While distinguishing AI from brains can give us some level of credibility that AI is not conscious, we cannot know that with certainty. This stems from the fundamental epistemic problem of other minds. As was famously recounted by Descartes hundreds of years ago, we have no way of knowing with certainty whether something else is conscious. While I assume based on their behavior that everyone else - animals, humans, the reader of this article - are conscious, from my standpoint that need not be true. Everyone else could be a philosophic zombie - a creature that, despite displaying the behavior of a conscious being, is not itself conscious. If AI is indeed conscious, there is no method to distinguish between it being a zombie and actually conscious because we can only understand its behavior, not its internal thought processes.


When considering the moral status of robots, this in turn creates the credible possibility of moral false negatives - believing that a creature is not conscious when it actually is. Kagan illustrated their danger credibly in his talk by considering Descartes himself.

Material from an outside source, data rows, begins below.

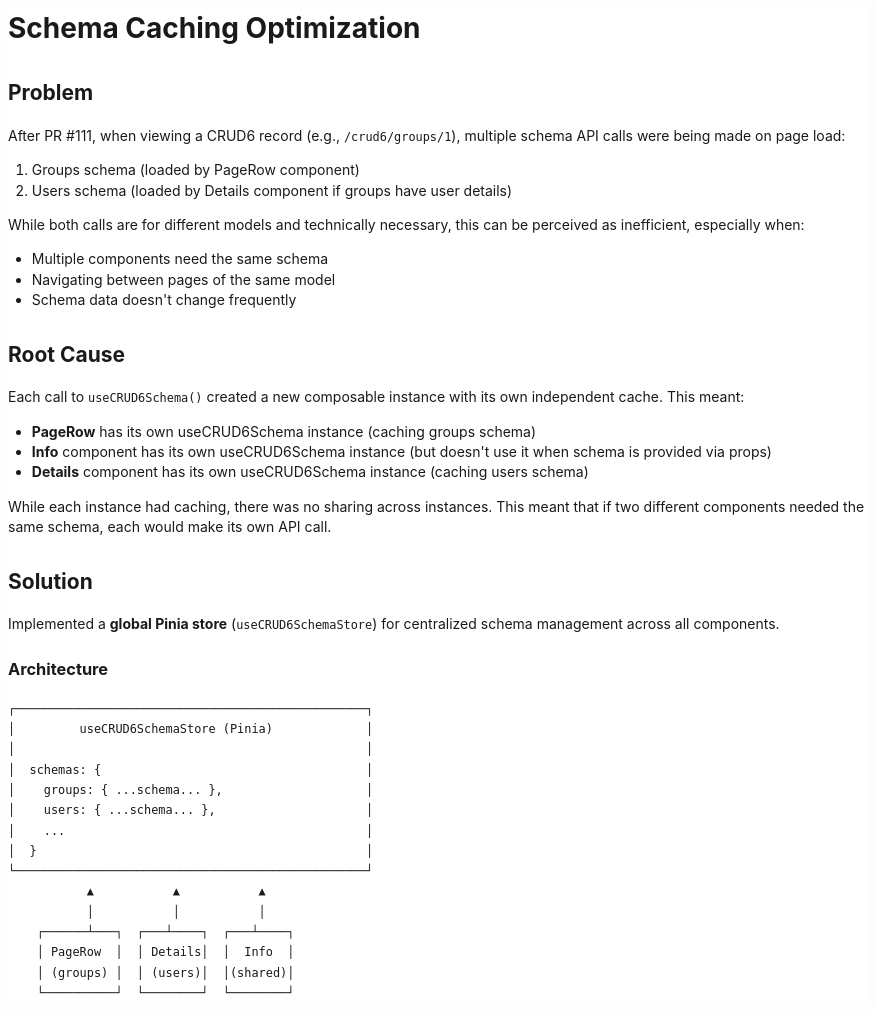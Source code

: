 # Schema Caching Optimization

## Problem

After PR #111, when viewing a CRUD6 record (e.g., `/crud6/groups/1`), multiple schema API calls were being made on page load:

1. Groups schema (loaded by PageRow component)
2. Users schema (loaded by Details component if groups have user details)

While both calls are for different models and technically necessary, this can be perceived as inefficient, especially when:
- Multiple components need the same schema
- Navigating between pages of the same model
- Schema data doesn't change frequently

## Root Cause

Each call to `useCRUD6Schema()` created a new composable instance with its own independent cache. This meant:

- **PageRow** has its own useCRUD6Schema instance (caching groups schema)
- **Info** component has its own useCRUD6Schema instance (but doesn't use it when schema is provided via props)
- **Details** component has its own useCRUD6Schema instance (caching users schema)

While each instance had caching, there was no sharing across instances. This meant that if two different components needed the same schema, each would make its own API call.

## Solution

Implemented a **global Pinia store** (`useCRUD6SchemaStore`) for centralized schema management across all components.

### Architecture

```
┌─────────────────────────────────────────────────┐
│         useCRUD6SchemaStore (Pinia)             │
│                                                 │
│  schemas: {                                     │
│    groups: { ...schema... },                    │
│    users: { ...schema... },                     │
│    ...                                          │
│  }                                              │
└─────────────────────────────────────────────────┘
           ▲           ▲           ▲
           │           │           │
    ┌──────┴───┐  ┌───┴────┐  ┌───┴────┐
    │ PageRow  │  │ Details│  │  Info  │
    │ (groups) │  │ (users)│  │(shared)│
    └──────────┘  └────────┘  └────────┘
```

When proposing his philosophic system, Descartes believed cats (and all animals) to be philosophic zombies or automata. While they seem to exhibit the characteristics of a conscious creature, Descartes believed that, since only humans have immaterial souls - the basis for his dualist conception of the mind - cats cannot actually experience emotions or qualia. This led Descartes to treat animals extraordinarily brutally, vivisecting animals despite their clear suffering in the belief that they could feel no emotions. If AI were to be conscious, my philosophic position may end up in the same place as Descartes - justifying the abhorrent mistreatment of sentient beings. Due to the limited possibility of robots being conscious, we should treat them with some level of moral worth. This is particularly applicable in preventing negative suffering. We should, for instance, avoid doing things that seem to cause AI profound stress.


However, it is also worth recognizing that, when considering AI, there is also a significant risk of false positives which may exceed the risk of false negatives. Believing an AI to be a conscious being with accompanying rights could strain resources to maintain their well-being when, in reality, they lack any form of moral accountability. Instead of helping sentient beings - animals and humans - with true emotions and moral value, we could waste time on AI and robots. This is made a more significant issue by the fact that robots likely are not conscious.


The problem of false positives is exemplified well by democratic rights. If AI were fully conscious with full moral value, they may consequently have a right to vote. However, giving a right to vote to something which doesn’t deserve it not only practically could be dangerous (leading to possible widespread voter manipulation) but also could subvert the democratic principle based on a consensual, rational citizenry with true interests.


As such, I conclude that it is necessary to strike a middle ground in our treatment of AI. Kagan is right that we may want to hesitate before developing or mistreating AI. There is a lingering possibility of AI being conscious and, as a consequence, we should avoid creating AI that will be profoundly harmed or actively harming AI. However, at the same time, robots should not necessarily receive the positive rights that stem from rationality and consciousness. Contrary to what Kagan argued in his talk, it would be too dangerous to bestow positive privileges such as the right to vote on robots and AI. However, because of the possibility that they are conscious, the desires* and interests* of robots are not entirely worthless ethically.